Занимался я у Гилева недолго. Одна размолвка с А. Я. Александровой-Левенсон (позже ликвидированная) побудила меня оставить очень хорошо было наладившиеся уроки пения у Гилева: мне как-то не по себе было чувствовать себя обязанным Анне Яковлевне, занимаясь у Гилева, и в то же время считаться «в разрыве» с ней. Не будь я столь щепетилен, может быть, я и овладел бы до конца вокальной школой, а не остался беспомощным любителем, хотя и при наличии голоса.
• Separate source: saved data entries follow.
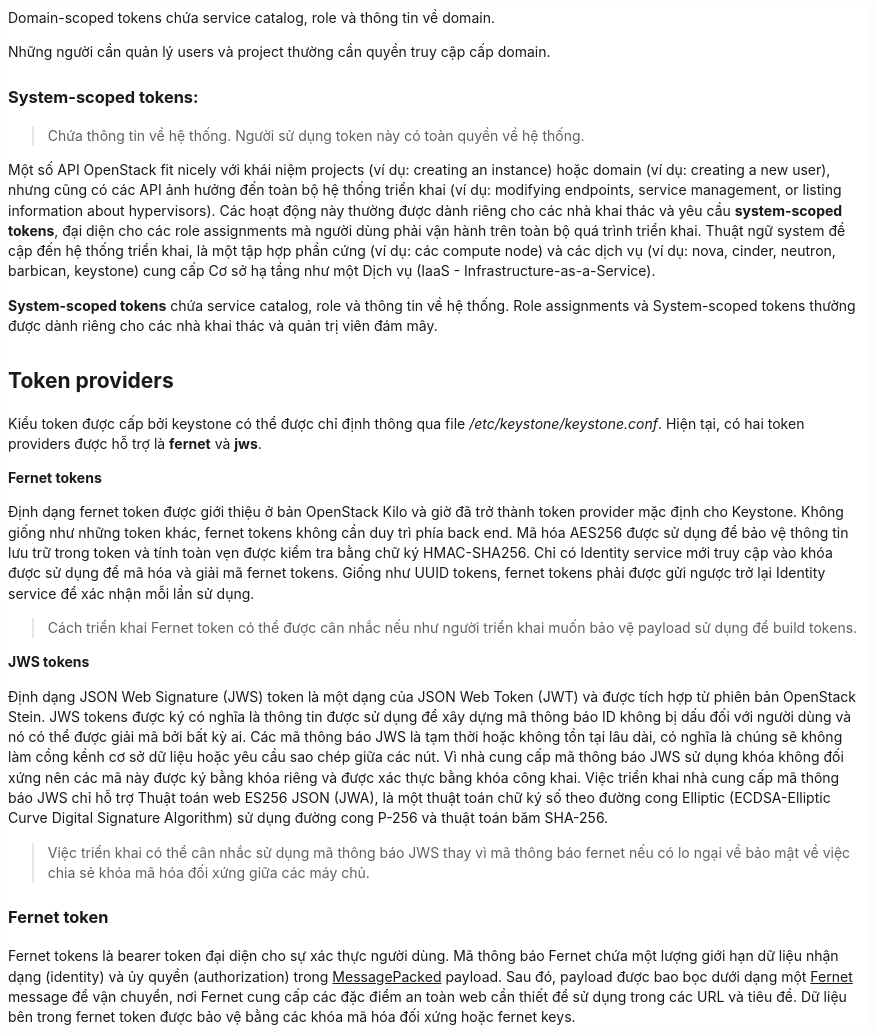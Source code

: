 Domain-scoped tokens chứa service catalog, role và thông tin về domain. 

Những người cần quản lý users và project thường cần quyền truy cập cấp domain.

### **System-scoped tokens**: 
> Chứa thông tin về hệ thống. Người sử dụng token này có toàn quyền về hệ thống. 

Một số API OpenStack fit nicely với khái niệm projects (ví dụ: creating an instance) hoặc domain (ví dụ: creating a new user), nhưng cũng có các API ảnh hưởng đến toàn bộ hệ thống triển khai (ví dụ: modifying endpoints, service management, or listing information about hypervisors). Các hoạt động này thường được dành riêng cho các nhà khai thác và yêu cầu **system-scoped tokens**, đại diện cho các role assignments mà người dùng phải vận hành trên toàn bộ quá trình triển khai. Thuật ngữ system đề cập đến hệ thống triển khai, là một tập hợp phần cứng (ví dụ: các compute node) và các dịch vụ (ví dụ: nova, cinder, neutron, barbican, keystone) cung cấp Cơ sở hạ tầng như một Dịch vụ (IaaS - Infrastructure-as-a-Service).

**System-scoped tokens** chứa service catalog, role và thông tin về hệ thống. Role assignments và System-scoped tokens thường được dành riêng cho các nhà khai thác và quản trị viên đám mây.

## Token providers

Kiểu token được cấp bởi keystone có thể được chỉ định thông qua file */etc/keystone/keystone.conf*. Hiện tại, có hai token providers được hỗ trợ là **fernet** và **jws**.

**Fernet tokens**

Định dạng fernet token được giới thiệu ở bản OpenStack Kilo và giờ đã trở thành token provider mặc định cho Keystone. Không giống như những token khác, fernet tokens không cần duy trì phía back end. Mã hóa AES256 được sử dụng để bảo vệ thông tin lưu trữ trong token và tính toàn vẹn được kiểm tra bằng chữ ký HMAC-SHA256. Chỉ có Identity service mới truy cập vào khóa được sử dụng để mã hóa và giải mã fernet tokens. Giống như UUID tokens, fernet tokens phải được gửi ngược trở lại Identity service để xác nhận mỗi lần sử dụng.
> Cách triển khai Fernet token có thể được cân nhắc nếu như người triển khai muốn bảo vệ payload sử dụng để build tokens.

**JWS tokens**

Định dạng JSON Web Signature (JWS) token là một dạng của JSON Web Token (JWT) và được tích hợp từ phiên bản OpenStack Stein. JWS tokens được ký có nghĩa là thông tin được sử dụng để xây dựng mã thông báo ID không bị dấu đối với người dùng và nó có thể được giải mã bởi bất kỳ ai. Các mã thông báo JWS là tạm thời hoặc không tồn tại lâu dài, có nghĩa là chúng sẽ không làm cồng kềnh cơ sở dữ liệu hoặc yêu cầu sao chép giữa các nút. Vì nhà cung cấp mã thông báo JWS sử dụng khóa không đối xứng nên các mã này được ký bằng khóa riêng và được xác thực bằng khóa công khai. Việc triển khai nhà cung cấp mã thông báo JWS chỉ hỗ trợ Thuật toán web ES256 JSON (JWA), là một thuật toán chữ ký số theo đường cong Elliptic (ECDSA-Elliptic Curve Digital Signature Algorithm) sử dụng đường cong P-256 và thuật toán băm SHA-256.
> Việc triển khai có thể cân nhắc sử dụng mã thông báo JWS thay vì mã thông báo fernet nếu có lo ngại về bảo mật về việc chia sẻ khóa mã hóa đối xứng giữa các máy chủ. 

### Fernet token
Fernet tokens là bearer token đại diện cho sự xác thực người dùng. Mã thông báo Fernet chứa một lượng giới hạn dữ liệu nhận dạng (identity) và ủy quyền (authorization) trong [MessagePacked](https://msgpack.org/) payload. Sau đó, payload được bao bọc dưới dạng một [Fernet](https://github.com/fernet/spec) message để vận chuyển, nơi Fernet cung cấp các đặc điểm an toàn web cần thiết để sử dụng trong các URL và tiêu đề. Dữ liệu bên trong fernet token được bảo vệ bằng các khóa mã hóa đối xứng hoặc fernet keys.
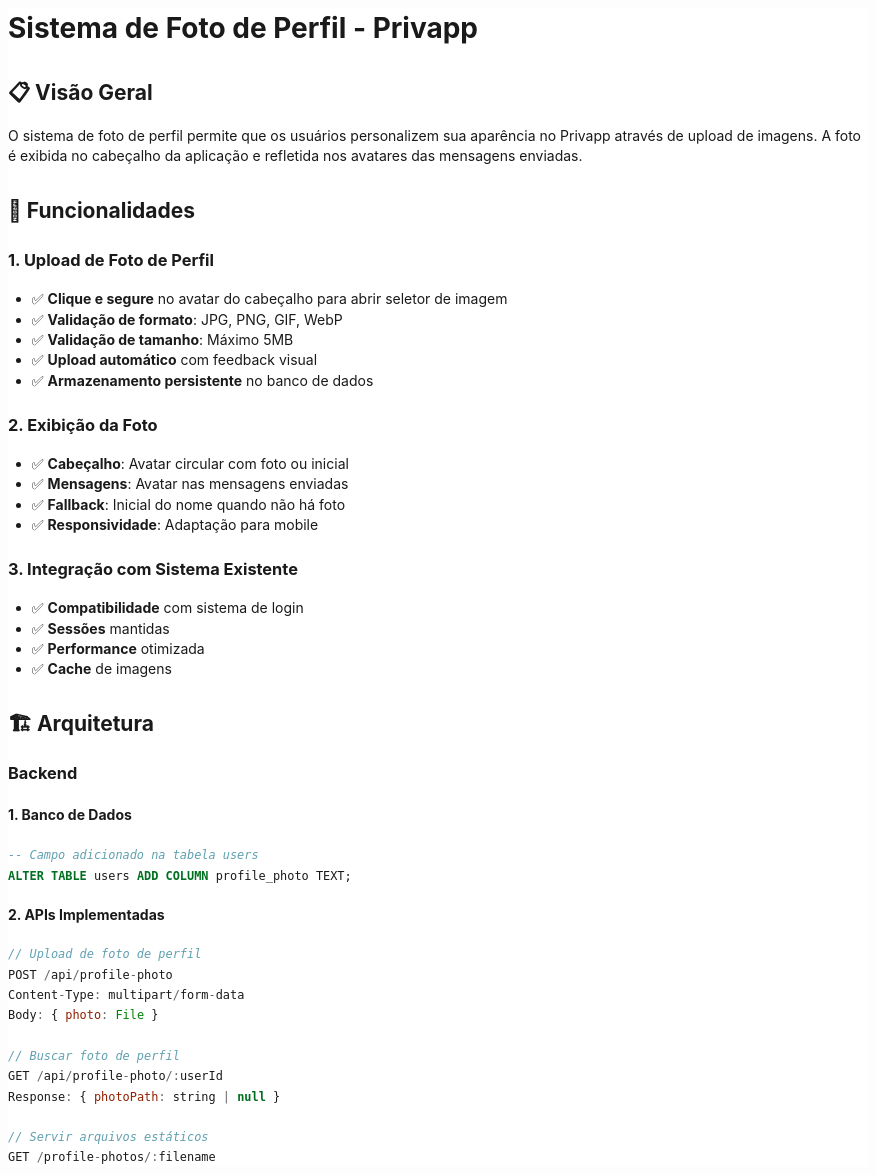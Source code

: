 # Sistema de Foto de Perfil - Privapp

## 📋 **Visão Geral**

O sistema de foto de perfil permite que os usuários personalizem sua aparência no Privapp através de upload de imagens. A foto é exibida no cabeçalho da aplicação e refletida nos avatares das mensagens enviadas.

## 🎯 **Funcionalidades**

### **1. Upload de Foto de Perfil**
- ✅ **Clique e segure** no avatar do cabeçalho para abrir seletor de imagem
- ✅ **Validação de formato**: JPG, PNG, GIF, WebP
- ✅ **Validação de tamanho**: Máximo 5MB
- ✅ **Upload automático** com feedback visual
- ✅ **Armazenamento persistente** no banco de dados

### **2. Exibição da Foto**
- ✅ **Cabeçalho**: Avatar circular com foto ou inicial
- ✅ **Mensagens**: Avatar nas mensagens enviadas
- ✅ **Fallback**: Inicial do nome quando não há foto
- ✅ **Responsividade**: Adaptação para mobile

### **3. Integração com Sistema Existente**
- ✅ **Compatibilidade** com sistema de login
- ✅ **Sessões** mantidas
- ✅ **Performance** otimizada
- ✅ **Cache** de imagens

## 🏗️ **Arquitetura**

### **Backend**

#### **1. Banco de Dados**
```sql
-- Campo adicionado na tabela users
ALTER TABLE users ADD COLUMN profile_photo TEXT;
```

#### **2. APIs Implementadas**
```javascript
// Upload de foto de perfil
POST /api/profile-photo
Content-Type: multipart/form-data
Body: { photo: File }

// Buscar foto de perfil
GET /api/profile-photo/:userId
Response: { photoPath: string | null }

// Servir arquivos estáticos
GET /profile-photos/:filename
```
Скажу кстати, что на второй или на третий год своего пребывания в университете я начал брать уроки пения у новой преподавательницы, Юлии Николаевны Вишневецкой, особы чрезвычайно оригинальной и интересной, о которой стоит здесь рассказать.
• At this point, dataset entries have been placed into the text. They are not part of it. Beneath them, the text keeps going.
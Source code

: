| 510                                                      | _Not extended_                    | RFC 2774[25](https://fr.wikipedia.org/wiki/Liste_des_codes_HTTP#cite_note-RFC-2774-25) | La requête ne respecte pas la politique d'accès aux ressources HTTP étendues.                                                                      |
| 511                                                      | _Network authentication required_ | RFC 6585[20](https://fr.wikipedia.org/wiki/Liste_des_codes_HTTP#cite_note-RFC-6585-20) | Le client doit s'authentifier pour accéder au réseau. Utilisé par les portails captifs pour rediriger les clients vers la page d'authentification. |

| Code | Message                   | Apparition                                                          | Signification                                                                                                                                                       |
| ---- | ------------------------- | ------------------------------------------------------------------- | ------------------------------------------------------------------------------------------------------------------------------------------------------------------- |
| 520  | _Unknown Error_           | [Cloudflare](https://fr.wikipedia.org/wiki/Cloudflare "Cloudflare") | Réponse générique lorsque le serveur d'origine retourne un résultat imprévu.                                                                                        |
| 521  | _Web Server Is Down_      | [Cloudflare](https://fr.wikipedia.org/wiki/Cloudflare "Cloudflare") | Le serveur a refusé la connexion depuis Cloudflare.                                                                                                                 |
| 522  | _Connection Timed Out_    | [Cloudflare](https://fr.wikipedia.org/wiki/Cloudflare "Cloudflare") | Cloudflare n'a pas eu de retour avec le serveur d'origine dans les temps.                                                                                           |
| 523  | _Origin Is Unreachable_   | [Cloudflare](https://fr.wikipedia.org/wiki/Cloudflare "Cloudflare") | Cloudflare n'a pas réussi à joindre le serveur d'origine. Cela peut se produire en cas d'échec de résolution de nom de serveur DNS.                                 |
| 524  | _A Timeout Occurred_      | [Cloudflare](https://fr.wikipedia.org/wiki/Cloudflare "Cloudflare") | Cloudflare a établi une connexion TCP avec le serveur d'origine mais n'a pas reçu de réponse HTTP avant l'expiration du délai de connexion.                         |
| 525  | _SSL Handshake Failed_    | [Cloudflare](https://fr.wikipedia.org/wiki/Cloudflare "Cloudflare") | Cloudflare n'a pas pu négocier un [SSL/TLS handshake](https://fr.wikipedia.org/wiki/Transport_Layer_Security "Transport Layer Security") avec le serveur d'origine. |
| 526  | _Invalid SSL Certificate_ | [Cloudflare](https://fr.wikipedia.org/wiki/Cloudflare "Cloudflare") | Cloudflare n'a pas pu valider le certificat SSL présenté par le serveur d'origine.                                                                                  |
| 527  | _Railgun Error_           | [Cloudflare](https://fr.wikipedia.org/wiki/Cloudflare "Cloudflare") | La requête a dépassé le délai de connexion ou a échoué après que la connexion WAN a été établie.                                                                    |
Юлия Николаевна была дочерью заслуженного генерала Н. С. Ганецкого, – не генерала Ивана Степановича Ганецкого, воевавшего с турками в 1877–1878 годах, а его брата, Николая Степановича, которому доверена была в ту же эпоху подготовка войск для отправки на фронт. Портрет отца с цепью ордена Св. Андрея Первозванного на груди красовался в маленькой гостиной небольшой квартиры Ю. Н. Вишневецкой на Садовой улице. С детства Юлия Николаевна была «мальчишкообразна», полна энергии, предприимчивости и – ненависти ко всякого рода светским церемониям и обычаям. Любя музыку и обладая красивым меццо-сопрано, Юлия Николаевна мечтала сделаться оперной артисткой. Серьезно подготовившись, дебютировала тайно от отца, слышать не хотевшего об ее сценическом призвании, на сцене Мариинского театра в Петербурге, в роли Вани в опере «Жизнь за царя». Дебютировала с успехом. Прием ее на императорскую сцену был обеспечен. Однако случилось так, что на спектакле-дебюте присутствовал один из великих князей. Новая артистка обратила на себя его внимание. Он справился в дирекции театров о том, кто она такая, и затем, при личной встрече с ген. Н. С. Ганецким, поздравил того с успехом его дочери на сцене. Генерал Ганецкий был очень обескуражен неожиданным открытием и через того же великого князя добился категорического запрещения конторе императорских театров принимать Ю. Н. Ганецкую на сцену. Так Юлия Николаевна лишилась ангажемента на государственной сцене. Она пела после того в провинции, много концертировала, а затем занялась преподаванием пения. Фамилию свою переменила, выйдя замуж за инженера Вишневецкого.